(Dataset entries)
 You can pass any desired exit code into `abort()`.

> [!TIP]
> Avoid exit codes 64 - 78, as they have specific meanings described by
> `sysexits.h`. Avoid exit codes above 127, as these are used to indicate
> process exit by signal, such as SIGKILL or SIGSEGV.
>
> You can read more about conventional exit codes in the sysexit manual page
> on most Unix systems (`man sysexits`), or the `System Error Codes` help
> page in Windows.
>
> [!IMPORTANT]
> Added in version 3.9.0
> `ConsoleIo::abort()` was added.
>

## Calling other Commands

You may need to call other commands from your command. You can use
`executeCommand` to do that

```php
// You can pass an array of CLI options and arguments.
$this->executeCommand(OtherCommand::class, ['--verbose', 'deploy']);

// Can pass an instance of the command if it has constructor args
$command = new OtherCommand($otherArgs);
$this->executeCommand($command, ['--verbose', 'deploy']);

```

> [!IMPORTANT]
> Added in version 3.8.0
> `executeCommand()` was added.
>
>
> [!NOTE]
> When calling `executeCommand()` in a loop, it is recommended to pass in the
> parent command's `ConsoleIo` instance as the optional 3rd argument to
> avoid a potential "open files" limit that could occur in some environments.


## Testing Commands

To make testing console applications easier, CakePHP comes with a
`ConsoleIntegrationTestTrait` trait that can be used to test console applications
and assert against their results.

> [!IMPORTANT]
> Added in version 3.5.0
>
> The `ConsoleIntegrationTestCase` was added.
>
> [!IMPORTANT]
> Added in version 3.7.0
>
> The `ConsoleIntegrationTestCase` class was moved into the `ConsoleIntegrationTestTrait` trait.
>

Work order - Copy out the line holding "To make testing". Then copy every later line of the data, unchanged, through the last one.

Response box -
To make testing console applications easier, CakePHP comes with a
`ConsoleIntegrationTestTrait` trait that can be used to test console applications
and assert against their results.

> [!IMPORTANT]
> Added in version 3.5.0
>
> The `ConsoleIntegrationTestCase` was added.
>
> [!IMPORTANT]
> Added in version 3.7.0
>
> The `ConsoleIntegrationTestCase` class was moved into the `ConsoleIntegrationTestTrait` trait.
>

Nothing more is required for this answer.